Hoy vuelvo a escuchar el alboroto de los niños a primera hora en el autobús. Algún pequeño va llorando y algún preadolescente refunfuñando, pero la mayoría tiene ganas de reencontrarse con sus amigos, que es lo que en realidad significa para ellos el regreso a clases. Los veo abrazarse, reír, contarse las vacaciones en décimas de segundo y presumir sus novedades con sencillez a la par que convicción. Cargados con sus mochilas se arremolinan en las puertas de los colegios dispuestos a afrontar un nuevo curso y lo que vendrá. Y no puedo no sentir algo de envidia…

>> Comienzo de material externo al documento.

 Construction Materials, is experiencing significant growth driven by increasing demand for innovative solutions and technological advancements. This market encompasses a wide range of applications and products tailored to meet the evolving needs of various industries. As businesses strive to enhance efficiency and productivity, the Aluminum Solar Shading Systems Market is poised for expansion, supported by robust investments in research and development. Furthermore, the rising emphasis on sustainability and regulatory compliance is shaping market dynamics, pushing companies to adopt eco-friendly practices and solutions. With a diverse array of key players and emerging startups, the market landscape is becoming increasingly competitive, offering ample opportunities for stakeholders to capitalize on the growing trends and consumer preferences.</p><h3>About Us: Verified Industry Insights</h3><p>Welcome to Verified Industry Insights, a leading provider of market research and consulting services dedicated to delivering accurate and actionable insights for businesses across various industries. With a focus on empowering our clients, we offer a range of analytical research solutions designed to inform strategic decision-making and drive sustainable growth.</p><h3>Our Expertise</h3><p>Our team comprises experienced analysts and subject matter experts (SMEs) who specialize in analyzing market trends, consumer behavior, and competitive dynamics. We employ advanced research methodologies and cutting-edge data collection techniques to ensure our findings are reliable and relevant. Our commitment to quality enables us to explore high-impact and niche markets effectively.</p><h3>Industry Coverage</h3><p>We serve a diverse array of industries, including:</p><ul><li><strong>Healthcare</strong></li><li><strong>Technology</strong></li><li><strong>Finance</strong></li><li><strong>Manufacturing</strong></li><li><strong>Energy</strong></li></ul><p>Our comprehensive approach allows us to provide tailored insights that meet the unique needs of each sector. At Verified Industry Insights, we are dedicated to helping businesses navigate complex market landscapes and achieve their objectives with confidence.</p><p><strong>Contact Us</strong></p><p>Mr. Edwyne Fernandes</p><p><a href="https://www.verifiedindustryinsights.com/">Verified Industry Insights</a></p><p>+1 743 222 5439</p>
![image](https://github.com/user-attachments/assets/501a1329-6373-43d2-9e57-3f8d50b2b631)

Envidia al verlos tan aliviados portando nada más que libros en esas mochilas, asumiendo lo que toca y viviendo el presente. Conformistas, tranquilos, optimistas. Inocentes al fin y al cabo. Mientras en el otro lado del autobús y en la acera de enfrente siguen los gestos mustios de cada mañana, los enfados, la impaciencia, el desencanto, la tristeza. La rutina que mortifica y la responsabilidad que cae sobre los hombros. La vida adulta en realidad.

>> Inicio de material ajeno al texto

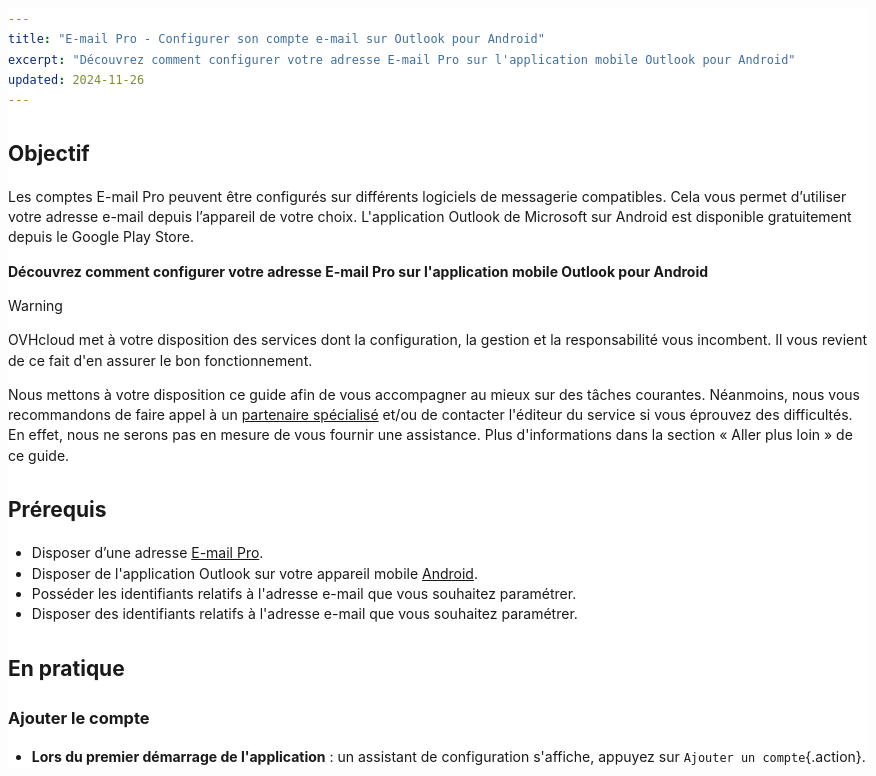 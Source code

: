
 ```yaml
---
title: "E-mail Pro - Configurer son compte e-mail sur Outlook pour Android"
excerpt: "Découvrez comment configurer votre adresse E-mail Pro sur l'application mobile Outlook pour Android"
updated: 2024-11-26
---
```


<style>
.w-400 {
  max-width:400px !important;
}
.h-600 {
  max-height:600px !important;
}
</style>

## Objectif

Les comptes E-mail Pro peuvent être configurés sur différents logiciels de messagerie compatibles. Cela vous permet d’utiliser votre adresse e-mail depuis l’appareil de votre choix. L'application Outlook de Microsoft sur Android est disponible gratuitement depuis le Google Play Store.

**Découvrez comment configurer votre adresse E-mail Pro sur l'application mobile Outlook pour Android**

> [!warning]
>
> OVHcloud met à votre disposition des services dont la configuration, la gestion et la responsabilité vous incombent. Il vous revient de ce fait d'en assurer le bon fonctionnement.
>
> Nous mettons à votre disposition ce guide afin de vous accompagner au mieux sur des tâches courantes. Néanmoins, nous vous recommandons de faire appel à un [partenaire spécialisé](https://marketplace.ovhcloud.com/c/support-collaboration) et/ou de contacter l'éditeur du service si vous éprouvez des difficultés. En effet, nous ne serons pas en mesure de vous fournir une assistance. Plus d'informations dans la section « Aller plus loin » de ce guide.

## Prérequis

- Disposer d’une adresse [E-mail Pro](/links/web/email-pro).
- Disposer de l'application Outlook sur votre appareil mobile [Android](https://play.google.com/store/apps/details?id=com.microsoft.office.outlook&hl=fr).
- Posséder les identifiants relatifs à l'adresse e-mail que vous souhaitez paramétrer.
- Disposer des identifiants relatifs à l'adresse e-mail que vous souhaitez paramétrer.

## En pratique

### Ajouter le compte <a name="add-account"></a>

- **Lors du premier démarrage de l'application** : un assistant de configuration s'affiche, appuyez sur `Ajouter un compte`{.action}.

Esa vida que a veces pesa tanto que nos acoge en la nostalgia de aquellos años, cuando éramos nosotros los que con incertidumbre e ilusión guardábamos los lápices de colores y los cuadernos, hojeábamos los libros de texto esperando no tener demasiado que estudiar, y aguardábamos con ganas esos ratos de recreo.
Y parece que fue ayer cuando conocí a mis amigas del alma. Parece que fue ayer cuando nos copiábamos los deberes o hacíamos campana. Cuando jugábamos a hacer «bultos» en el patio portando el agua para mojar la tierra en la boca, haciendo mil trayectos porque la risa nos impedía retenerla. Jugando a papás y a mamás, inventando casitas y tiendas. Suplicando a nuestras madres quedarnos en casa de unas y de otras por la tarde y a dormir. Despertándonos de madrugada a los 6 años para jugar a las muñecas, poniéndonos enfermas a la vez, inventándonos apodos que perduran. Parece que fue ayer cuando la cándida adolescencia nos hizo rebeldes y confidentes en todos los sentidos. Cuando decidimos gestionar las habilidades de cada una para trabajar en equipo: ahorro de tiempo, esfuerzo compartido. Cuando los profesores nos tenían manía, cuando estudiábamos el último día porque podíamos hacerlo, cuando pasábamos horas dibujando, escribiendo o deliberando nuestros problemas de amor. Sí, de amor. De los primeros amores, de las primeras lágrimas. De lo que entonces creíamos que era amar a aquel niño guapo del colegio de al lado, ése que nos cortaba la respiración y nos ponía nerviosas en la escuela de inglés. Parece que fue ayer cuando recorríamos las calles riendo y pavoneándonos, comprando cigarrillos a escondidas que teminábamos tirando. Cuando empezamos a salir a las discotecas de tarde y de noche, con hora de llegada y complots varios. Parece que fue ayer cuando nos dábamos consejos de moda o nos escribíamos notitas en clase y postales durante las vacaciones.
Pero no, no fue ayer. Mis amigas del alma lo son desde hace 25 años, que se dice pronto. Y ahí seguimos estando cada una con nuestra mochila, más vacía ahora de libros pero mucho más pesada. Cargada de triunfos y fracasos, de miedos, ilusiones, sueños, arrebatos, decepciones, consejos, lágrimas, viajes, distancias, reencuentros, secretos y miles de emociones. Mochilas simplemente compartidas en amistad y repletas de vida que estoy convencida de que siempre seguiremos llenando.
Tienes el don de emocionar al que te lee. Al menos a mi.
Consigues siempre llegar al corazón.